DataArts Migration is an efficient and easy-to-use data integration service. Based on the big data migration to the cloud and intelligent data lake solutions, CDM provides easy-to-use migration capabilities and can integrate various types of data sources into the data lake, which simplifies data source migration and integration and improves efficiency for you.

In this document, DataArts Migration refers to Cloud Data Migration (CDM).

You can access the CDM console using either of the following methods:

  • Log in to the CDM console and choose Cluster Management in the navigation pane.
  • Log in to the DataArts Studio console. Locate a workspace and click DataArts Migration.
    Figure 1 DataArts Migration

Introduction to CDM

CDM uses a distributed compute framework and concurrent processing techniques to help you migrate enterprise data in batches without any downtime and rapidly build desired data structures.

Figure 2 CDM

Functions

  • Table/file/entire DB migration

    Tables or files can be migrated in batches. An entire database can be migrated between homogeneous and heterogeneous databases. A job can migrate hundreds of tables.

  • Incremental data migration

    CDM supports incremental migration of files, relational databases, and HBase/CloudTable, as well as with WHERE clauses and macro variables of date and time.

  • Migration in transaction mode

    When a CDM job fails to be executed, CDM rolls back the data to the state before the job starts and automatically deletes data from the destination table.

  • Field conversion

    CDM supports field conversion functions, such as anonymization, character string operations, and date operations.

  • File encryption

    When files are migrated to a file system, CDM can encrypt the files written to the cloud.

  • MD5 verification

    MD5 verification is supported to check the file consistency from end to end and output verification result.

  • Dirty data archiving

    CDM can archive the data that fails to be processed during migration, has been filtered out, or is not compliant with conversion or cleaning rules to dirty data logs. The threshold for dirty data ratio can be set to determine whether a task is successful.

Migration Principles

When a tenant uses CDM, the CDM system provisions a fully-managed CDM instance in the tenant's VPC. The instance allows only console and RESTful API access. Therefore the tenant cannot access the instance through other interfaces (such as SSH). This ensures data isolation between CDM tenants, prevents data leakage, and ensures transmission security during data migration between different cloud services in a VPC. Tenants can also use the VPN to migrate data from the on-premises data center to cloud services to ensure migration security.

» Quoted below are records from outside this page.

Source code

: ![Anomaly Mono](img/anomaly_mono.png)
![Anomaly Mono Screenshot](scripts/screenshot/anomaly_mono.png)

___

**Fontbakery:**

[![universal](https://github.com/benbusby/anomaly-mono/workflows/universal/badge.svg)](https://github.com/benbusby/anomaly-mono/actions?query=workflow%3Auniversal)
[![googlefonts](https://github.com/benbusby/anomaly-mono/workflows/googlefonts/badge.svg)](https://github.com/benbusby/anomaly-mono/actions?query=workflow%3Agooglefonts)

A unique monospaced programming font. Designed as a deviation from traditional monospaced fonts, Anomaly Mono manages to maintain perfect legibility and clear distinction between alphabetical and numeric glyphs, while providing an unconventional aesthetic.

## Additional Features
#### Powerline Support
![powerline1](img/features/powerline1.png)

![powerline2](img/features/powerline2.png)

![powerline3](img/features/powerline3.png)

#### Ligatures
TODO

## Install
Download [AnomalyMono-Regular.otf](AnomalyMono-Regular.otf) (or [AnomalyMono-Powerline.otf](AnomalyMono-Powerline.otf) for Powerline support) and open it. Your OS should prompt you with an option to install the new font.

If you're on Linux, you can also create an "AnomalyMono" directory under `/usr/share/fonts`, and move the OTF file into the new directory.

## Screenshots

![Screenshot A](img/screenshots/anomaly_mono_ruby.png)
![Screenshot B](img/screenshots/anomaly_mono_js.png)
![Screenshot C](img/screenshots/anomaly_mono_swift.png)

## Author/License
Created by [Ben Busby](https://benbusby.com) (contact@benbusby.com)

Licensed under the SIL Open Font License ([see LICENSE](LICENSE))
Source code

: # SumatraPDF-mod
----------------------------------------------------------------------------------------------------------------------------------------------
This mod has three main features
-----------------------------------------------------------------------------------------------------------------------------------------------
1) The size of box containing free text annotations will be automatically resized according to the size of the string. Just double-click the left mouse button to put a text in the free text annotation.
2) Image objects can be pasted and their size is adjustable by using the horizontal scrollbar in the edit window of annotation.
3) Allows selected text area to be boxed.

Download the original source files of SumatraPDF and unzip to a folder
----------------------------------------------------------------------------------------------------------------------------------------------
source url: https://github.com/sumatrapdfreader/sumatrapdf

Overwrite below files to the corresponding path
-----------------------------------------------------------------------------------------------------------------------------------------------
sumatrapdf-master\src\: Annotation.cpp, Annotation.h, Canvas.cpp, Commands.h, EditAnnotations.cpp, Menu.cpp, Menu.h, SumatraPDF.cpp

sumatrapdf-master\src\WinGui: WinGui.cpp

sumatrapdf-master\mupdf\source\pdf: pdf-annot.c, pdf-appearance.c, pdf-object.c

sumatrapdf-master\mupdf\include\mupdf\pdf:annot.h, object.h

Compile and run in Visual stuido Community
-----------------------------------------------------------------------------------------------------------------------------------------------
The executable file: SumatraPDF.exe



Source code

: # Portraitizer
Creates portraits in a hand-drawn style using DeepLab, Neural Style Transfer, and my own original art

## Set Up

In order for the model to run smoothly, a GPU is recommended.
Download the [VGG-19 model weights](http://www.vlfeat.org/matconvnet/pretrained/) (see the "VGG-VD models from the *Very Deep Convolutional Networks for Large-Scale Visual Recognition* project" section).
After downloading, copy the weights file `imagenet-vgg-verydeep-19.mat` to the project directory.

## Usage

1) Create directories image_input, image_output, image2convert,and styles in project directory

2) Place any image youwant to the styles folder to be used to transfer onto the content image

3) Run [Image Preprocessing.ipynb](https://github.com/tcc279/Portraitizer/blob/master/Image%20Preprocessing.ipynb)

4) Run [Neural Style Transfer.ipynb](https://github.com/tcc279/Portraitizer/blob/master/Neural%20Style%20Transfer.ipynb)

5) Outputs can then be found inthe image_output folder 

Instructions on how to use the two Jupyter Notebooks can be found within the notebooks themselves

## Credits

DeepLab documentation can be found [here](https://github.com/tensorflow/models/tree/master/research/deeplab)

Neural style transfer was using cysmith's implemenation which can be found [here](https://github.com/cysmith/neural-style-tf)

CDM works in push-pull mode. CDM pulls data from the migration source and pushes the data to the migration destination. Data access operations are initiated by CDM. SSL will be used if the data source (such as RDS) supports it. During the migration, the usernames and passwords of the migration source and destination are required. Such information is stored in the database of the CDM instance. Protecting such information is critical to ensure CDM security.

Figure 3 Migration principles